### YOUR TASK:
Use the entries below and reproduce exactly the lines from the one containing "## **Customer Analysis**" down to the one containing "- Daily service performance", both of them included.

______

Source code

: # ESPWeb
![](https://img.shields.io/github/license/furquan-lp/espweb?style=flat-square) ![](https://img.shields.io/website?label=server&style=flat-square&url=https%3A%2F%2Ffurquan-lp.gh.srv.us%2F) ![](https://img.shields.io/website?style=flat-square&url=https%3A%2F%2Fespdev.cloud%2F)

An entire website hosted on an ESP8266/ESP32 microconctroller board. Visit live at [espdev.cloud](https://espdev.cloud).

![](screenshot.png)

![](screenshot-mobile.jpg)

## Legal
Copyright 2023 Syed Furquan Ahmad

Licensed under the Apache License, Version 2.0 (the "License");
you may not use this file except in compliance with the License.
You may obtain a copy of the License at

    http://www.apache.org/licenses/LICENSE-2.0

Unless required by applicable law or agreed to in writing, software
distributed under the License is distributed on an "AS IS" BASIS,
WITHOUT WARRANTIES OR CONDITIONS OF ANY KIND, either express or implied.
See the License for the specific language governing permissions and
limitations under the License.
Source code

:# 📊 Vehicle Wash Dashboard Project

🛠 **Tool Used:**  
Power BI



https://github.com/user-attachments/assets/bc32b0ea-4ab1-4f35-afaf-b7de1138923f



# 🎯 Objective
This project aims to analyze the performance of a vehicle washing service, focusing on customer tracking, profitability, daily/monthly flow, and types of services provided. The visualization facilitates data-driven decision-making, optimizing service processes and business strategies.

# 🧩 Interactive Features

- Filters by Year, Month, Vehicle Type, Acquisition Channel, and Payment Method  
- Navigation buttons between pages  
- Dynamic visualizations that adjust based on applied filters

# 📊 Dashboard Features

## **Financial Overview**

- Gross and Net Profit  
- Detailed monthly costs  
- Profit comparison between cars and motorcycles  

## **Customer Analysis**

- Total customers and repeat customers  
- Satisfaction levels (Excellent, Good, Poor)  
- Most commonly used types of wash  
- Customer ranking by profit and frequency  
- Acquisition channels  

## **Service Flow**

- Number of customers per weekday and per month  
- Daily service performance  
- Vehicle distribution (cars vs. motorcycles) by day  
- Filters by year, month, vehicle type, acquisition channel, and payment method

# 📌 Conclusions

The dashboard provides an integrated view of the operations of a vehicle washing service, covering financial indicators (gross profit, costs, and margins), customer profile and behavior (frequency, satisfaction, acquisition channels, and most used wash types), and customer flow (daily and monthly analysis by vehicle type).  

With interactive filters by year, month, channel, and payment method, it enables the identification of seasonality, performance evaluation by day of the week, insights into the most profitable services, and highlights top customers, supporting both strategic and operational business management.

______

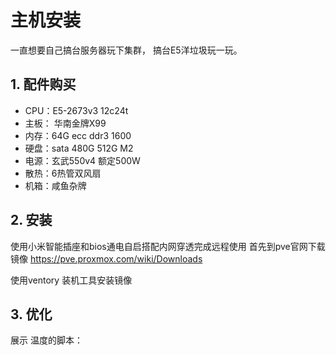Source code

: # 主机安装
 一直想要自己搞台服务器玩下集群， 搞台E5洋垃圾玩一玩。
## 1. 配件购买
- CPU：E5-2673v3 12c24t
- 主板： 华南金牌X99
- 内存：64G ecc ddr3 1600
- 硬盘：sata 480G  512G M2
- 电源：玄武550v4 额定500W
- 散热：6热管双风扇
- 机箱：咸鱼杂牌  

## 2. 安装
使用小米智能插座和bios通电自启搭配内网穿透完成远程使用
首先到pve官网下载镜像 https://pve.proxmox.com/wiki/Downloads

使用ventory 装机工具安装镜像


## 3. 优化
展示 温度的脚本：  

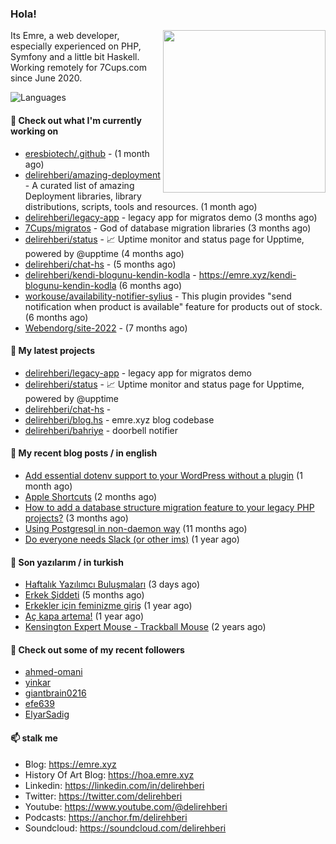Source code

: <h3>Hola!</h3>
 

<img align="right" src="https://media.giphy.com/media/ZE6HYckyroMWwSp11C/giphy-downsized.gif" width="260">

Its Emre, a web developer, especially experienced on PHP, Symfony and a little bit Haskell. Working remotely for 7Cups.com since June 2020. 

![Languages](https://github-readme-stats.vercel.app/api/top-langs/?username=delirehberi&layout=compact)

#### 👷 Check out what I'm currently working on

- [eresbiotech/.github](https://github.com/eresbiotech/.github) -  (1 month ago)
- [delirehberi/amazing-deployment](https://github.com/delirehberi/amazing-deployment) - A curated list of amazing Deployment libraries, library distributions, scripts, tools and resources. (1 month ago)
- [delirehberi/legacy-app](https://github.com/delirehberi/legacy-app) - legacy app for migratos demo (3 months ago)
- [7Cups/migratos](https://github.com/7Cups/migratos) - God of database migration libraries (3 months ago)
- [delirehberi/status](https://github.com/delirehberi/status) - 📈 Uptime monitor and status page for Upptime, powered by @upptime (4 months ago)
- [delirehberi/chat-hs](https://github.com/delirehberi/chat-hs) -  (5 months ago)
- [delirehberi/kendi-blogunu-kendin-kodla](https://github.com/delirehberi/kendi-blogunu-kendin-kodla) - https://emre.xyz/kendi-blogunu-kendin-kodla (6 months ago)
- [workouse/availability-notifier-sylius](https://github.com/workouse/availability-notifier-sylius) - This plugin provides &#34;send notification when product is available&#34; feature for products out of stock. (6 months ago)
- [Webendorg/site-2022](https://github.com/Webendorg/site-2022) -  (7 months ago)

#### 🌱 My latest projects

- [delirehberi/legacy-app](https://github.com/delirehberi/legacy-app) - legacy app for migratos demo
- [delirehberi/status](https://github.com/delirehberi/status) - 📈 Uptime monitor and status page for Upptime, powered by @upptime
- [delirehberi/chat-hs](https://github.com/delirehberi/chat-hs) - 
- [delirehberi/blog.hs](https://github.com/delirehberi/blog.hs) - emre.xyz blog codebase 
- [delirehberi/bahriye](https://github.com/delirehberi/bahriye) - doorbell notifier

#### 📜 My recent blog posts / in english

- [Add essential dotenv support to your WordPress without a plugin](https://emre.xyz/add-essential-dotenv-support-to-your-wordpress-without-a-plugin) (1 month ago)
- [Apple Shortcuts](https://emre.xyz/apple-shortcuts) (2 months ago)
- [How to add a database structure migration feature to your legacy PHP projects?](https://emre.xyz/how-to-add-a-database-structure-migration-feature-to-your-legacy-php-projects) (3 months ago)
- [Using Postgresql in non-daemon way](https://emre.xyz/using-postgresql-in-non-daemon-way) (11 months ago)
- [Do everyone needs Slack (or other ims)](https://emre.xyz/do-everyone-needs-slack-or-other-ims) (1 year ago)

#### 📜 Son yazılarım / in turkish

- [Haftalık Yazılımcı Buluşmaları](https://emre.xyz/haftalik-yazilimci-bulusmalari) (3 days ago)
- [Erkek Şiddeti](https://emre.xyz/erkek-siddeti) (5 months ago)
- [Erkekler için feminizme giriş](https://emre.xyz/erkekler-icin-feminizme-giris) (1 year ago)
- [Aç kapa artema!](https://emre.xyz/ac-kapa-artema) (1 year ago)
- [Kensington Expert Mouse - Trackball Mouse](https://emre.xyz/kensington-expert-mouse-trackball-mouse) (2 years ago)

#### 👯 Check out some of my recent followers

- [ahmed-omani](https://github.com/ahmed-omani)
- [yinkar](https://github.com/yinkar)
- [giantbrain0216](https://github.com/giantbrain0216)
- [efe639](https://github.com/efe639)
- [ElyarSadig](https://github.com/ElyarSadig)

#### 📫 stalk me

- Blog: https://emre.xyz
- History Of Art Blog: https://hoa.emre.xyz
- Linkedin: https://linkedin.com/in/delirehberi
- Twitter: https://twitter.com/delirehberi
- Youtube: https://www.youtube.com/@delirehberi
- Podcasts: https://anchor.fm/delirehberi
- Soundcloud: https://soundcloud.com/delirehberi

______

### EXPECTED ANSWER:
## **Customer Analysis**

- Total customers and repeat customers  
- Satisfaction levels (Excellent, Good, Poor)  
- Most commonly used types of wash  
- Customer ranking by profit and frequency  
- Acquisition channels  

## **Service Flow**

- Number of customers per weekday and per month  
- Daily service performance  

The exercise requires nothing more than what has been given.